What you are asked to do:
Every record below, from first to last, should be copied exactly; leave the pictures out.

Data to process:
* * * * *
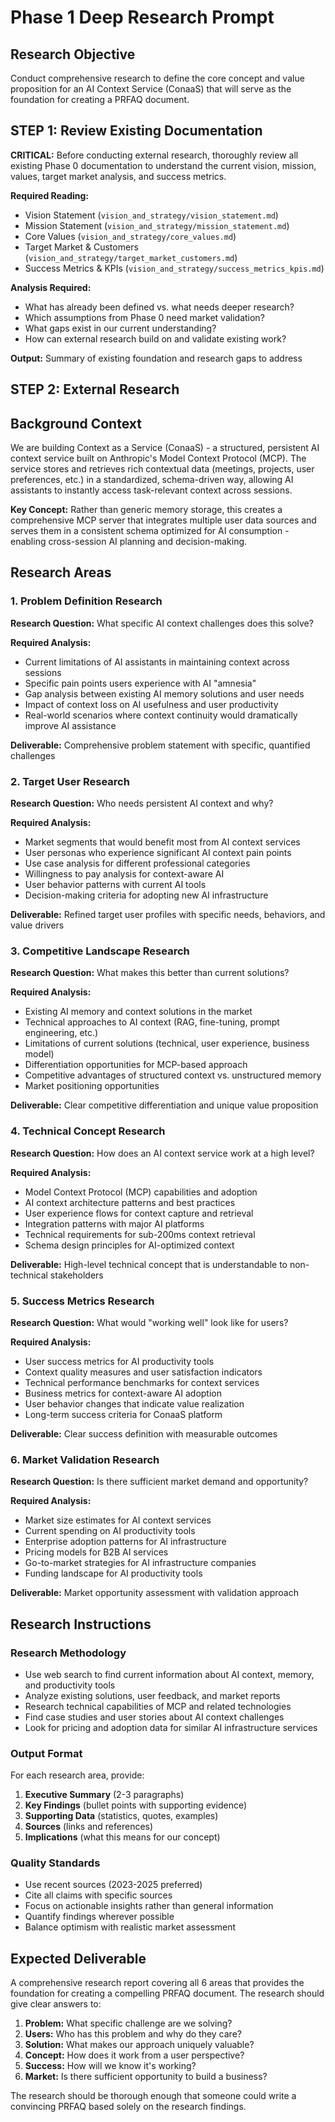 # Phase 1 Deep Research Prompt

## Research Objective
Conduct comprehensive research to define the core concept and value proposition for an AI Context Service (ConaaS) that will serve as the foundation for creating a PRFAQ document.

## STEP 1: Review Existing Documentation
**CRITICAL:** Before conducting external research, thoroughly review all existing Phase 0 documentation to understand the current vision, mission, values, target market analysis, and success metrics.

**Required Reading:**
- Vision Statement (`vision_and_strategy/vision_statement.md`)
- Mission Statement (`vision_and_strategy/mission_statement.md`) 
- Core Values (`vision_and_strategy/core_values.md`)
- Target Market & Customers (`vision_and_strategy/target_market_customers.md`)
- Success Metrics & KPIs (`vision_and_strategy/success_metrics_kpis.md`)

**Analysis Required:**
- What has already been defined vs. what needs deeper research?
- Which assumptions from Phase 0 need market validation?
- What gaps exist in our current understanding?
- How can external research build on and validate existing work?

**Output:** Summary of existing foundation and research gaps to address

## STEP 2: External Research

## Background Context
We are building Context as a Service (ConaaS) - a structured, persistent AI context service built on Anthropic's Model Context Protocol (MCP). The service stores and retrieves rich contextual data (meetings, projects, user preferences, etc.) in a standardized, schema-driven way, allowing AI assistants to instantly access task-relevant context across sessions.

**Key Concept:** Rather than generic memory storage, this creates a comprehensive MCP server that integrates multiple user data sources and serves them in a consistent schema optimized for AI consumption - enabling cross-session AI planning and decision-making.

## Research Areas

### 1. Problem Definition Research
**Research Question:** What specific AI context challenges does this solve?

**Required Analysis:**
- Current limitations of AI assistants in maintaining context across sessions
- Specific pain points users experience with AI "amnesia"
- Gap analysis between existing AI memory solutions and user needs
- Impact of context loss on AI usefulness and user productivity
- Real-world scenarios where context continuity would dramatically improve AI assistance

**Deliverable:** Comprehensive problem statement with specific, quantified challenges

### 2. Target User Research
**Research Question:** Who needs persistent AI context and why?

**Required Analysis:**
- Market segments that would benefit most from AI context services
- User personas who experience significant AI context pain points
- Use case analysis for different professional categories
- Willingness to pay analysis for context-aware AI
- User behavior patterns with current AI tools
- Decision-making criteria for adopting new AI infrastructure

**Deliverable:** Refined target user profiles with specific needs, behaviors, and value drivers

### 3. Competitive Landscape Research
**Research Question:** What makes this better than current solutions?

**Required Analysis:**
- Existing AI memory and context solutions in the market
- Technical approaches to AI context (RAG, fine-tuning, prompt engineering, etc.)
- Limitations of current solutions (technical, user experience, business model)
- Differentiation opportunities for MCP-based approach
- Competitive advantages of structured context vs. unstructured memory
- Market positioning opportunities

**Deliverable:** Clear competitive differentiation and unique value proposition

### 4. Technical Concept Research
**Research Question:** How does an AI context service work at a high level?

**Required Analysis:**
- Model Context Protocol (MCP) capabilities and adoption
- AI context architecture patterns and best practices
- User experience flows for context capture and retrieval
- Integration patterns with major AI platforms
- Technical requirements for sub-200ms context retrieval
- Schema design principles for AI-optimized context

**Deliverable:** High-level technical concept that is understandable to non-technical stakeholders

### 5. Success Metrics Research
**Research Question:** What would "working well" look like for users?

**Required Analysis:**
- User success metrics for AI productivity tools
- Context quality measures and user satisfaction indicators
- Technical performance benchmarks for context services
- Business metrics for context-aware AI adoption
- User behavior changes that indicate value realization
- Long-term success criteria for ConaaS platform

**Deliverable:** Clear success definition with measurable outcomes

### 6. Market Validation Research
**Research Question:** Is there sufficient market demand and opportunity?

**Required Analysis:**
- Market size estimates for AI context services
- Current spending on AI productivity tools
- Enterprise adoption patterns for AI infrastructure
- Pricing models for B2B AI services
- Go-to-market strategies for AI infrastructure companies
- Funding landscape for AI productivity tools

**Deliverable:** Market opportunity assessment with validation approach

## Research Instructions

### Research Methodology
- Use web search to find current information about AI context, memory, and productivity tools
- Analyze existing solutions, user feedback, and market reports
- Research technical capabilities of MCP and related technologies
- Find case studies and user stories about AI context challenges
- Look for pricing and adoption data for similar AI infrastructure services

### Output Format
For each research area, provide:
1. **Executive Summary** (2-3 paragraphs)
2. **Key Findings** (bullet points with supporting evidence)
3. **Supporting Data** (statistics, quotes, examples)
4. **Sources** (links and references)
5. **Implications** (what this means for our concept)

### Quality Standards
- Use recent sources (2023-2025 preferred)
- Cite all claims with specific sources
- Focus on actionable insights rather than general information
- Quantify findings wherever possible
- Balance optimism with realistic market assessment

## Expected Deliverable
A comprehensive research report covering all 6 areas that provides the foundation for creating a compelling PRFAQ document. The research should give clear answers to:

1. **Problem:** What specific challenge are we solving?
2. **Users:** Who has this problem and why do they care?
3. **Solution:** What makes our approach uniquely valuable?
4. **Concept:** How does it work from a user perspective?
5. **Success:** How will we know it's working?
6. **Market:** Is there sufficient opportunity to build a business?

The research should be thorough enough that someone could write a convincing PRFAQ based solely on the research findings.
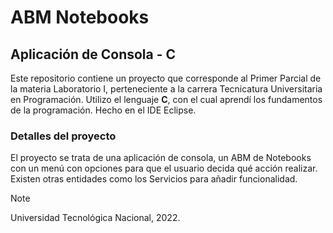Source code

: # ABM Notebooks
## Aplicación de Consola - C

Este repositorio contiene un proyecto que corresponde al Primer Parcial de la materia Laboratorio I, perteneciente a la carrera Tecnicatura Universitaria en Programación.
Utilizo el lenguaje **C**, con el cual aprendí los fundamentos de la programación. Hecho en el IDE Eclipse.

### Detalles del proyecto
El proyecto se trata de una aplicación de consola, un ABM de Notebooks con un menú con opciones para que el usuario decida qué acción realizar. Existen otras entidades como los Servicios para añadir funcionalidad. 

> [!NOTE]
> Universidad Tecnológica Nacional, 2022.
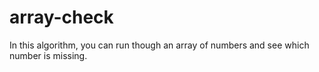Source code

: # array-check

In this algorithm, you can run though an array of numbers and see which number is missing.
* * * * *
Answer below:
 # Phase 1 Deep Research Prompt

## Research Objective
Conduct comprehensive research to define the core concept and value proposition for an AI Context Service (ConaaS) that will serve as the foundation for creating a PRFAQ document.

## STEP 1: Review Existing Documentation
**CRITICAL:** Before conducting external research, thoroughly review all existing Phase 0 documentation to understand the current vision, mission, values, target market analysis, and success metrics.

**Required Reading:**
- Vision Statement (`vision_and_strategy/vision_statement.md`)
- Mission Statement (`vision_and_strategy/mission_statement.md`) 
- Core Values (`vision_and_strategy/core_values.md`)
- Target Market & Customers (`vision_and_strategy/target_market_customers.md`)
- Success Metrics & KPIs (`vision_and_strategy/success_metrics_kpis.md`)

**Analysis Required:**
- What has already been defined vs. what needs deeper research?
- Which assumptions from Phase 0 need market validation?
- What gaps exist in our current understanding?
- How can external research build on and validate existing work?

**Output:** Summary of existing foundation and research gaps to address

## STEP 2: External Research

## Background Context
We are building Context as a Service (ConaaS) - a structured, persistent AI context service built on Anthropic's Model Context Protocol (MCP). The service stores and retrieves rich contextual data (meetings, projects, user preferences, etc.) in a standardized, schema-driven way, allowing AI assistants to instantly access task-relevant context across sessions.

**Key Concept:** Rather than generic memory storage, this creates a comprehensive MCP server that integrates multiple user data sources and serves them in a consistent schema optimized for AI consumption - enabling cross-session AI planning and decision-making.

## Research Areas

### 1. Problem Definition Research
**Research Question:** What specific AI context challenges does this solve?

**Required Analysis:**
- Current limitations of AI assistants in maintaining context across sessions
- Specific pain points users experience with AI "amnesia"
- Gap analysis between existing AI memory solutions and user needs
- Impact of context loss on AI usefulness and user productivity
- Real-world scenarios where context continuity would dramatically improve AI assistance

**Deliverable:** Comprehensive problem statement with specific, quantified challenges

### 2. Target User Research
**Research Question:** Who needs persistent AI context and why?

**Required Analysis:**
- Market segments that would benefit most from AI context services
- User personas who experience significant AI context pain points
- Use case analysis for different professional categories
- Willingness to pay analysis for context-aware AI
- User behavior patterns with current AI tools
- Decision-making criteria for adopting new AI infrastructure

**Deliverable:** Refined target user profiles with specific needs, behaviors, and value drivers

### 3. Competitive Landscape Research
**Research Question:** What makes this better than current solutions?

**Required Analysis:**
- Existing AI memory and context solutions in the market
- Technical approaches to AI context (RAG, fine-tuning, prompt engineering, etc.)
- Limitations of current solutions (technical, user experience, business model)
- Differentiation opportunities for MCP-based approach
- Competitive advantages of structured context vs. unstructured memory
- Market positioning opportunities

**Deliverable:** Clear competitive differentiation and unique value proposition

### 4. Technical Concept Research
**Research Question:** How does an AI context service work at a high level?

**Required Analysis:**
- Model Context Protocol (MCP) capabilities and adoption
- AI context architecture patterns and best practices
- User experience flows for context capture and retrieval
- Integration patterns with major AI platforms
- Technical requirements for sub-200ms context retrieval
- Schema design principles for AI-optimized context

**Deliverable:** High-level technical concept that is understandable to non-technical stakeholders

### 5. Success Metrics Research
**Research Question:** What would "working well" look like for users?

**Required Analysis:**
- User success metrics for AI productivity tools
- Context quality measures and user satisfaction indicators
- Technical performance benchmarks for context services
- Business metrics for context-aware AI adoption
- User behavior changes that indicate value realization
- Long-term success criteria for ConaaS platform

**Deliverable:** Clear success definition with measurable outcomes

### 6. Market Validation Research
**Research Question:** Is there sufficient market demand and opportunity?

**Required Analysis:**
- Market size estimates for AI context services
- Current spending on AI productivity tools
- Enterprise adoption patterns for AI infrastructure
- Pricing models for B2B AI services
- Go-to-market strategies for AI infrastructure companies
- Funding landscape for AI productivity tools

**Deliverable:** Market opportunity assessment with validation approach

## Research Instructions

### Research Methodology
- Use web search to find current information about AI context, memory, and productivity tools
- Analyze existing solutions, user feedback, and market reports
- Research technical capabilities of MCP and related technologies
- Find case studies and user stories about AI context challenges
- Look for pricing and adoption data for similar AI infrastructure services

### Output Format
For each research area, provide:
1. **Executive Summary** (2-3 paragraphs)
2. **Key Findings** (bullet points with supporting evidence)
3. **Supporting Data** (statistics, quotes, examples)
4. **Sources** (links and references)
5. **Implications** (what this means for our concept)

### Quality Standards
- Use recent sources (2023-2025 preferred)
- Cite all claims with specific sources
- Focus on actionable insights rather than general information
- Quantify findings wherever possible
- Balance optimism with realistic market assessment

## Expected Deliverable
A comprehensive research report covering all 6 areas that provides the foundation for creating a compelling PRFAQ document. The research should give clear answers to:

1. **Problem:** What specific challenge are we solving?
2. **Users:** Who has this problem and why do they care?
3. **Solution:** What makes our approach uniquely valuable?
4. **Concept:** How does it work from a user perspective?
5. **Success:** How will we know it's working?
6. **Market:** Is there sufficient opportunity to build a business?

The research should be thorough enough that someone could write a convincing PRFAQ based solely on the research findings.
Source code

: # ABM Notebooks
## Aplicación de Consola - C

Este repositorio contiene un proyecto que corresponde al Primer Parcial de la materia Laboratorio I, perteneciente a la carrera Tecnicatura Universitaria en Programación.
Utilizo el lenguaje **C**, con el cual aprendí los fundamentos de la programación. Hecho en el IDE Eclipse.

### Detalles del proyecto
El proyecto se trata de una aplicación de consola, un ABM de Notebooks con un menú con opciones para que el usuario decida qué acción realizar. Existen otras entidades como los Servicios para añadir funcionalidad. 

> [!NOTE]
> Universidad Tecnológica Nacional, 2022.
Source code

: # array-check

In this algorithm, you can run though an array of numbers and see which number is missing.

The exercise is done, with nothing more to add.